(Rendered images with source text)
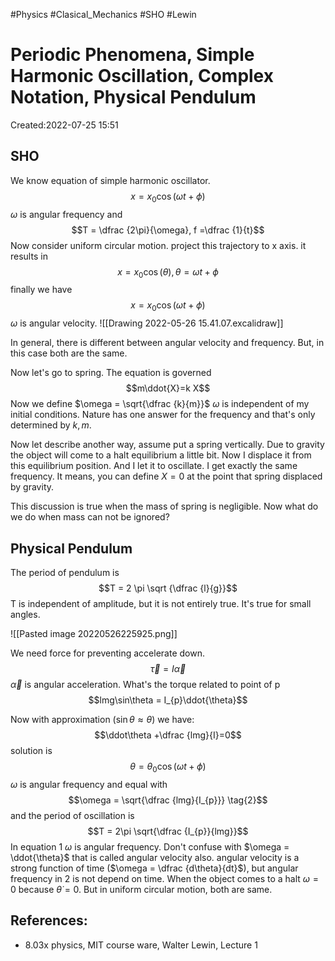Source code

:
#Physics
#Clasical_Mechanics
#SHO
#Lewin


 # Periodic Phenomena, Simple Harmonic Oscillation, Complex Notation, Physical Pendulum
Created:2022-07-25 15:51

## SHO
We know equation of simple harmonic oscillator.$$x=x_{0}\cos (\omega t +\phi)$$
$\omega$ is angular frequency and$$T = \dfrac {2\pi}{\omega}, f =\dfrac {1}{t}$$Now consider uniform circular motion. project this trajectory to x axis. it results in 
$$x= x_{0}\cos(\theta), \theta= \omega t +\phi$$ finally we have$$x= x_{0}\cos(\omega t +\phi)$$
$\omega$ is angular velocity. 
![[Drawing 2022-05-26 15.41.07.excalidraw]]

In general, there is different between angular velocity and frequency. But, in this case both are the same.

Now let's go to spring. The equation is governed$$m\ddot{X}=k X$$ Now we define $\omega = \sqrt{\dfrac {k}{m}}$
$\omega$ is independent of my initial conditions. Nature has one answer for the frequency and that's only determined by $k, m$. 

Now let describe another way, assume put a spring vertically. Due to gravity the object will come to a halt equilibrium a little bit. Now I displace it from this equilibrium position. And I let it to oscillate. I get exactly the  same frequency. It means, you can define $X=0$ at the point that spring displaced by gravity.

This discussion is true when the mass of spring is negligible. Now what do we do when mass can not be ignored?


## Physical Pendulum
The period of pendulum is $$T = 2 \pi \sqrt {\dfrac {l}{g}}$$
T is independent of amplitude, but it is not entirely true. It's true for small angles.

![[Pasted image 20220526225925.png]]

We need force for preventing accelerate down.$$\vec\tau = I\vec\alpha$$ $\vec\alpha$ is angular acceleration. What's the torque related to point of p
$$lmg\sin\theta = I_{p}\ddot{\theta}$$

Now with approximation ($\sin\theta\approx \theta$) we have: $$\ddot\theta +\dfrac {lmg}{I}=0$$
solution is $$\theta=\theta_{0}\cos(\omega t+\phi) \tag{1}$$$\omega$ is angular frequency and equal with $$\omega = \sqrt{\dfrac {lmg}{I_{p}}} \tag{2}$$ and the period of oscillation is$$T = 2\pi \sqrt{\dfrac {I_{p}}{lmg}}$$In equation $1$ $\omega$ is angular frequency. Don't confuse with $\omega = \ddot{\theta}$ that is called angular velocity also. angular velocity is a strong function of time ($\omega = \dfrac {d\theta}{dt}$), but angular frequency in $2$ is not depend on time. When the object comes to a halt $\omega = 0$ because $\dot\theta = 0$. But in uniform circular motion, both are same.

## References:
-  8.03x physics, MIT course ware, Walter Lewin, Lecture 1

● **REQUIRED WORK**:
Write all the lines above out again exactly, minus the images.

● **WRITTEN SOLUTION**:
Source code

:
#Physics
#Clasical_Mechanics
#SHO
#Lewin


 # Periodic Phenomena, Simple Harmonic Oscillation, Complex Notation, Physical Pendulum
Created:2022-07-25 15:51

## SHO
We know equation of simple harmonic oscillator.$$x=x_{0}\cos (\omega t +\phi)$$
$\omega$ is angular frequency and$$T = \dfrac {2\pi}{\omega}, f =\dfrac {1}{t}$$Now consider uniform circular motion. project this trajectory to x axis. it results in 
$$x= x_{0}\cos(\theta), \theta= \omega t +\phi$$ finally we have$$x= x_{0}\cos(\omega t +\phi)$$
$\omega$ is angular velocity. 
![[Drawing 2022-05-26 15.41.07.excalidraw]]

In general, there is different between angular velocity and frequency. But, in this case both are the same.

Now let's go to spring. The equation is governed$$m\ddot{X}=k X$$ Now we define $\omega = \sqrt{\dfrac {k}{m}}$
$\omega$ is independent of my initial conditions. Nature has one answer for the frequency and that's only determined by $k, m$. 

Now let describe another way, assume put a spring vertically. Due to gravity the object will come to a halt equilibrium a little bit. Now I displace it from this equilibrium position. And I let it to oscillate. I get exactly the  same frequency. It means, you can define $X=0$ at the point that spring displaced by gravity.

This discussion is true when the mass of spring is negligible. Now what do we do when mass can not be ignored?


## Physical Pendulum
The period of pendulum is $$T = 2 \pi \sqrt {\dfrac {l}{g}}$$
T is independent of amplitude, but it is not entirely true. It's true for small angles.

![[Pasted image 20220526225925.png]]

We need force for preventing accelerate down.$$\vec\tau = I\vec\alpha$$ $\vec\alpha$ is angular acceleration. What's the torque related to point of p
$$lmg\sin\theta = I_{p}\ddot{\theta}$$

Now with approximation ($\sin\theta\approx \theta$) we have: $$\ddot\theta +\dfrac {lmg}{I}=0$$
solution is $$\theta=\theta_{0}\cos(\omega t+\phi) \tag{1}$$$\omega$ is angular frequency and equal with $$\omega = \sqrt{\dfrac {lmg}{I_{p}}} \tag{2}$$ and the period of oscillation is$$T = 2\pi \sqrt{\dfrac {I_{p}}{lmg}}$$In equation $1$ $\omega$ is angular frequency. Don't confuse with $\omega = \ddot{\theta}$ that is called angular velocity also. angular velocity is a strong function of time ($\omega = \dfrac {d\theta}{dt}$), but angular frequency in $2$ is not depend on time. When the object comes to a halt $\omega = 0$ because $\dot\theta = 0$. But in uniform circular motion, both are same.

## References:
-  8.03x physics, MIT course ware, Walter Lewin, Lecture 1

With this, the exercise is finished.